Aufgrund der Aussagen des Beklagten und des Zeugen …, der auf das Gericht einen glaubwürdigen Eindruck machte, sieht das Gericht das Kriterium der „öffentlichen Wiedergabe“ nicht als erfüllt an. Dabei ist festzustellen, dass sich die Angaben des Beklagten und des Zeugen … sogar im wesentlichen decken.
Das Gericht konnte keine Anhaltspunkte finden, dass die Radiowiedergabe irgendeinem Erwerbszweck des Beklagten dient. Dies zeigt sich auch aufgrund der Würdigung der Aussage des Zeugen … Für ihn habe sich das Atelier als Kombination zwischen Verkaufsraum und Werkstatt dargestellt. Der Zeuge konnte nicht mehr sagen, ob an den Werken Preisschilder vorhanden waren oder nicht. Der Zeuge … gab an, dass es kein reiner Verkaufsraum sei, wo es nur um das Verkaufen von Gegenständen geht. Auch legte der Zeuge Fotos vor, die die Türe und das Atelierfenster des Ateliers des Beklagten zeigen. Im Schaufenster sind nur ganz vereinzelt Schmuckstücke ohne Preisschilder zu sehen. Das Schild mit den Öffnungszeiten ist klein und handgeschrieben und kann nur bei näherem Herantreten an die Türe gelesen werden. Die typischen, für das Geschäft werbenden Gestaltungselemente von Eingangstür und Schaufenster, wie dies bei einem reinen Verkaufsgeschäft der Fall ist, fehlen hier.
Vielmehr können im Atelier des Beklagten anwesende Personen die Radiomusik nur zufällig wahrnehmen, so dass von einem „Bestimmtsein“ im Sinne des § 15 Abs. 3 UrhG nicht gesprochen werden kann. Insoweit ist der Fall auch vergleichbar mit der Musikwiedergabe in einem Nebenraum (Werkstatt eines Fahrradladens), der nicht der Öffentlichkeit zugänglich ist und die Musik auch für Kunden im Verkaufsraum hörbar ist (AG Erfurt, Urteil vom 25.01.2002, Az. 28 C 3559/01, NJW-RR 2002, 773).
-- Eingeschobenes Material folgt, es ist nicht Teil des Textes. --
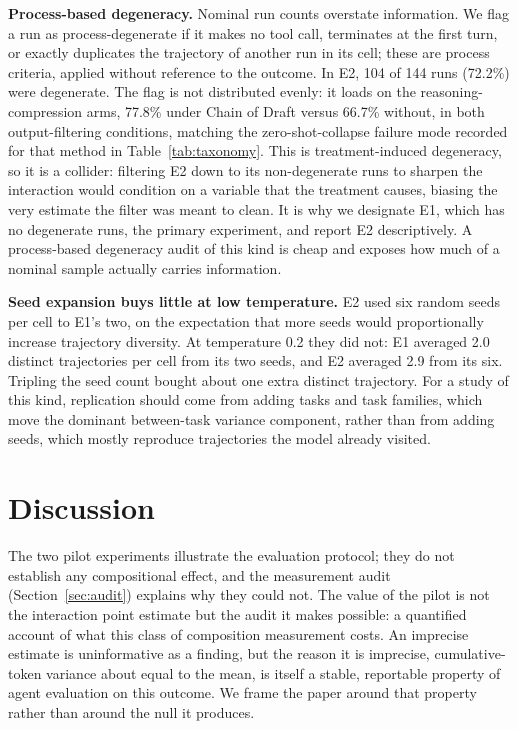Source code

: \documentclass{article}
\begin{document}
\textbf{Process-based degeneracy.} Nominal run counts overstate information. We flag a run as process-degenerate if it makes no tool call, terminates at the first turn, or exactly duplicates the trajectory of another run in its cell; these are process criteria, applied without reference to the outcome. In E2, 104 of 144 runs (72.2\%) were degenerate. The flag is not distributed evenly: it loads on the reasoning-compression arms, 77.8\% under Chain of Draft versus 66.7\% without, in both output-filtering conditions, matching the zero-shot-collapse failure mode recorded for that method in Table~\ref{tab:taxonomy}. This is treatment-induced degeneracy, so it is a collider: filtering E2 down to its non-degenerate runs to sharpen the interaction would condition on a variable that the treatment causes, biasing the very estimate the filter was meant to clean. It is why we designate E1, which has no degenerate runs, the primary experiment, and report E2 descriptively. A process-based degeneracy audit of this kind is cheap and exposes how much of a nominal sample actually carries information.

\textbf{Seed expansion buys little at low temperature.} E2 used six random seeds per cell to E1's two, on the expectation that more seeds would proportionally increase trajectory diversity. At temperature 0.2 they did not: E1 averaged 2.0 distinct trajectories per cell from its two seeds, and E2 averaged 2.9 from its six. Tripling the seed count bought about one extra distinct trajectory. For a study of this kind, replication should come from adding tasks and task families, which move the dominant between-task variance component, rather than from adding seeds, which mostly reproduce trajectories the model already visited.

\section{Discussion}
\label{sec:discussion}

The two pilot experiments illustrate the evaluation protocol; they do not establish any compositional effect, and the measurement audit (Section~\ref{sec:audit}) explains why they could not. The value of the pilot is not the interaction point estimate but the audit it makes possible: a quantified account of what this class of composition measurement costs. An imprecise estimate is uninformative as a finding, but the reason it is imprecise, cumulative-token variance about equal to the mean, is itself a stable, reportable property of agent evaluation on this outcome. We frame the paper around that property rather than around the null it produces.
\end{document}
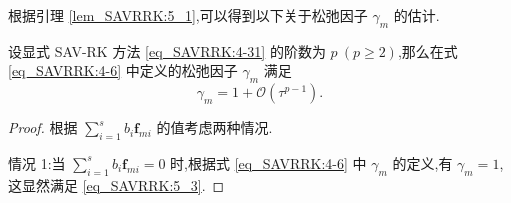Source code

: 根据引理 \ref{lem_SAVRRK:5_1},可以得到以下关于松弛因子 $\gamma_m$ 的估计.

\begin{theorem}\label{thm_SAVRRK:5_1}
设显式 SAV-RK 方法 \eqref{eq_SAVRRK:4-31} 的阶数为 $p~(p \geq 2)$,那么在式 \eqref{eq_SAVRRK:4-6} 中定义的松弛因子 $\gamma_m$ 满足
\begin{equation}\label{eq_SAVRRK:5_3}
\gamma_m=1+\mathcal{O}(\tau^{p-1}).
\end{equation}
\end{theorem}	

\begin{proof}
根据 $\sum\limits_{i=1}^s b_i \bm{f}_{m i}$ 的值考虑两种情况.

情况 1:当 $\sum\limits_{i=1}^s b_i \bm{f}_{m i} = 0$ 时,根据式 \eqref{eq_SAVRRK:4-6} 中 $\gamma_m$ 的定义,有 $\gamma_m = 1$,这显然满足 \eqref{eq_SAVRRK:5_3}.


\end{proof}
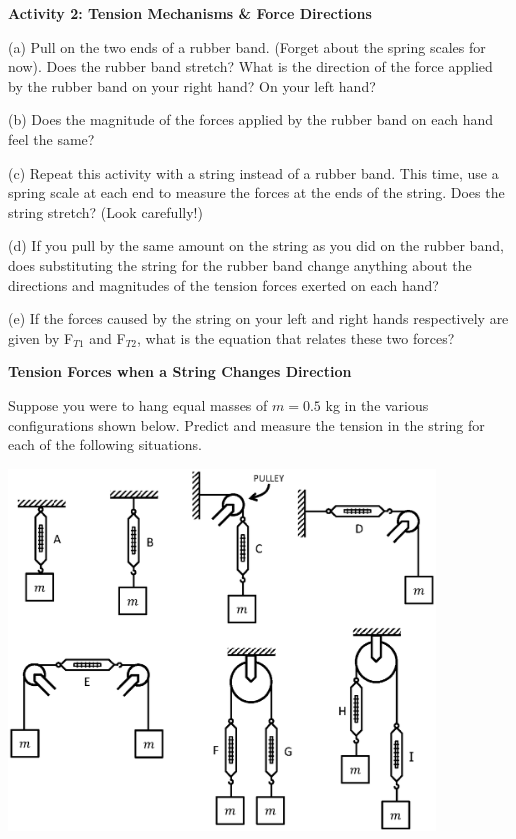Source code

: \textbf{Activity 2: Tension Mechanisms \& Force Directions }

(a) Pull on the two ends of a rubber band. (Forget about the spring scales for
now). Does the rubber band stretch? What is the direction of the force applied
by the rubber band on your right hand? On your left hand?
\answerspace{20mm}

(b) Does the magnitude of the forces applied by the rubber band on each hand
feel the same?
\answerspace{20mm}

(c) Repeat this activity with a string instead of a rubber band. This time,
use a spring scale at each end to measure the forces at the ends of the string.
Does the string stretch? (Look carefully!)
\answerspace{20mm}

(d) If you pull by the same amount on the string as you did on the rubber band,
does substituting the string for the rubber band change anything about the directions
and magnitudes of the tension forces exerted on each hand? 
\answerspace{10mm}

(e) If the forces caused by the string on your left and right hands respectively
are given by F\( _{T1} \) and F\( _{T2} \), what is the equation that relates
these two forces?
\answerspace{20mm}

\pagebreak[3]
\textbf{Tension Forces when a String Changes Direction }

Suppose you were to hang equal masses of $m = 0.5$
kg in the various configurations
shown below. Predict and measure the tension in the string for each of the following
situations.

{\par\centering \includegraphics[width=0.85\textwidth]{newton/newton_fig5_new.eps} \par}

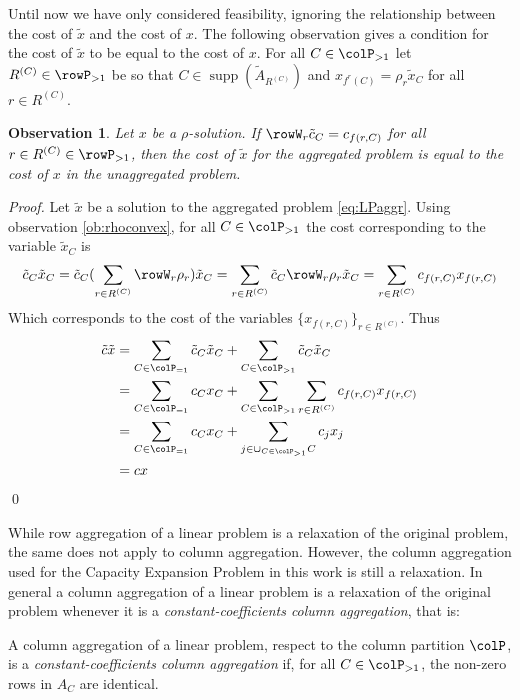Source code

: \documentclass[smallextended,natbib]{svjour3}       %
\newtheorem{observation}[theorem]{Observation}
\DeclareMathOperator{\supp}{supp}
\numberwithin{theorem}{section}
\begin{document}
Until now we have only considered feasibility, ignoring the relationship between the cost of \(\tilde{x}\) and the cost of \(x\). The following observation gives a condition for the cost of \(\tilde{x}\) to be equal to the cost of \(x\).
For all \(C \in \colP_{>1}\) let  \(R^{(C)} \in \rowP_{>1}\) be so that \(C \in \supp(\tilde{A}_{R^{(C)}})\) and \(x_{f^r(C)} = \rho_r \tilde{x}_C\) for all \(r \in R^{(C)}\).
\begin{observation}
  \label{ob:costpreserving}
  Let \(x\) be a \(\rho\)-solution. If  \(\rowW_r\tilde{c}_C = c_{f(r,C)}\) for all \(r \in R^{(C)} \in \rowP_{>1}\), then the cost of \(\tilde{x}\) for the aggregated problem 
  is equal to the cost of \(x\) in the unaggregated problem. 
\end{observation}
\begin{proof}
  Let \(\tilde{x}\) be a solution to the aggregated problem \eqref{eq:LPaggr}. Using observation \ref{ob:rhoconvex}, for all \(C \in \colP_{>1}\) the cost corresponding to the variable \(\tilde{x}_C\) is 
  \[
  \tilde{c}_C\tilde{x}_C = \tilde{c}_C(\sum_{r \in R^{(C)}}\rowW_r\rho_r)\tilde{x}_C = \sum_{r \in R^{(C)}}\tilde{c}_C\rowW_r\rho_r\tilde{x}_C  = \sum_{r \in R^{(C)}}c_{f(r,C)}x_{f(r,C)}
  \]
  Which corresponds to the cost of the variables \(\{x_{f(r,C)}\}_{r \in R^{(C)}}\). Thus
  \begin{align*}
  \tilde{c}\tilde{x} &= \sum_{C \in \colP_{=1}}\tilde{c}_C\tilde{x}_C + \sum_{C \in \colP_{>1}}\tilde{c}_C\tilde{x}_C \\
                    &= \sum_{C \in \colP_{=1}}c_Cx_C + \sum_{C \in \colP_{>1}}\sum_{r \in R^{(C)}}c_{f(r,C)}x_{f(r,C)} \\
                    &= \sum_{C \in \colP_{=1}}c_Cx_C + \sum_{j \in \cup_{C \in \colP_{>1}}C}c_{j}x_{j} \\
                    &= cx
  \end{align*}
\qed
\end{proof}


While row aggregation of a linear problem is a relaxation of the original problem, the same does not apply to column aggregation. However, the column aggregation used for the  Capacity Expansion Problem in this work is still a relaxation. In general a column aggregation of a linear problem is a relaxation of the original problem whenever it is a \emph{constant-coefficients column aggregation}, that is:
\begin{definition}
  A column aggregation of a linear problem, respect to the column partition \(\colP\), is a \emph{constant-coefficients column aggregation} if, for all \(C \in \colP_{>1}\), the non-zero rows in \(A_C\) are identical.
\end{definition}
\end{document}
Die Auffassung, wonach dem Tatbestandsmerkmal „bestimmt für eine Mehrzahl von Personen“, allein eine objektive Bestimmung innewohnt (so LG Frankfurt a.M., Urteil vom 26.01.2005, Az. 2-06 S5/04, NJW-RR 2005, 1070), kann nach der Rechtsprechung des EuGH nicht mehr gefolgt werden. Vielmehr hat das Tatbestandsmerkmal eindeutig ein subjektives Element.
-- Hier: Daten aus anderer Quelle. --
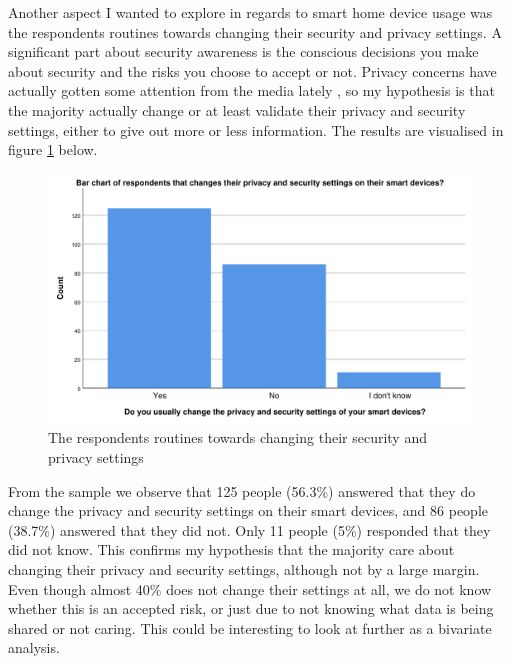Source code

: Another aspect I wanted to explore in regards to smart home device usage was the respondents routines towards changing their security and privacy settings. A significant part about security awareness is the conscious decisions you make about security and the risks you choose to accept or not. Privacy concerns have actually gotten some attention from the media lately \cite{nrk_smarthoytaler} \cite{nrk_avslort}, so my hypothesis is that the majority actually change or at least validate their privacy and security settings, either to give out more or less information. The results are visualised in figure \ref{fig:settings} below. 
\begin{figure}[!h]
    \centering
    \includegraphics[scale=0.55]{figures/diagrams/settings.pdf}
    \caption{The respondents routines towards changing their security and privacy settings}
    \label{fig:settings}
\end{figure}
From the sample we observe that 125 people (56.3\%) answered that they do change the privacy and security settings on their smart devices, and 86 people (38.7\%) answered that they did not. Only 11 people (5\%) responded that they did not know. This confirms my hypothesis that the majority care about changing their privacy and security settings, although not by a large margin. Even though almost 40\% does not change their settings at all, we do not know whether this is an accepted risk, or just due to not knowing what data is being shared or not caring. This could be interesting to look at further as a bivariate analysis.

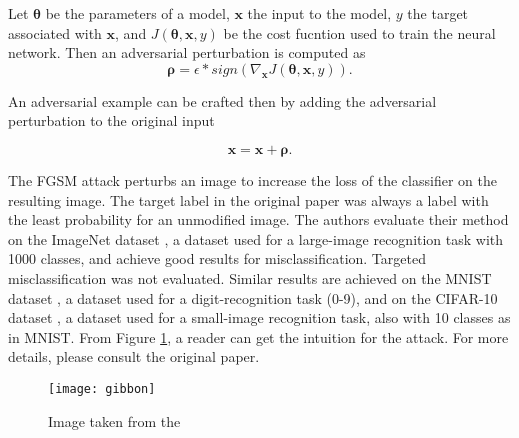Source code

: Let $\pmb \theta$ be the parameters of a model, $\pmb x$ the input to the model, $y$ the target associated with $\pmb x$, and $J (\pmb \theta, \pmb x, y)$ be the cost fucntion used to train the neural network. Then an adversarial perturbation is computed as 
\[ 
\pmb \rho = \epsilon * sign (\nabla_{\pmb x} J(\pmb \theta, \pmb x, y)).
\]

An adversarial example can be crafted then by adding the adversarial perturbation to the original input

\[\pmb x = \pmb x + \pmb \rho .\]
 
 
The FGSM attack perturbs an image to increase the loss of the classifier on the resulting image. The target label in the original paper \cite{fgsm-original} was always a label with the least probability for an unmodified image. The authors evaluate their method on the ImageNet dataset \cite{datasetImageNet}, a dataset used for a large-image recognition task with 1000 classes, and achieve good results for misclassification. Targeted misclassification was not evaluated. Similar results are achieved on the MNIST dataset 	\cite{datasetMNIST}, a dataset used for a digit-recognition task (0-9), and on the CIFAR-10 dataset \cite{datasetCIFAR10}, a dataset used for a small-image recognition task, also with 10 classes as in MNIST. From Figure \ref{fig:gibbon}, a reader can get the intuition for the attack. For more details, please consult the original paper.

\begin{figure}[h]
\texttt{[image: gibbon]}
\caption{Image taken from the \cite{fgsm-original}}
\label{fig:gibbon}
\end{figure}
Aus diesem Grund ist der Beklagte nicht zur Zahlung verpflichtet.
II.
Der Beklagte hat Anspruch auf Erstattung der vorgerichtlichen Rechtsanwaltskosten aus Schadensersatzgesichtspunkten wegen der unberechtigten Inanspruchnahme im Hinblick auf die geltend gemachte Forderung gem. §§ 249 ff. BGB in Höhe von 70,20 Euro.
Aus diesem Grund war der Widerklage stattzugeben.
III.
Die Kostenentscheidung beruht auf § 91 Abs. 1 Satz 1 ZPO.
IV.
Die Entscheidung über die vorläufige Vollstreckbarkeit folgt aus §§ 708 Nr. 11, 713 ZPO.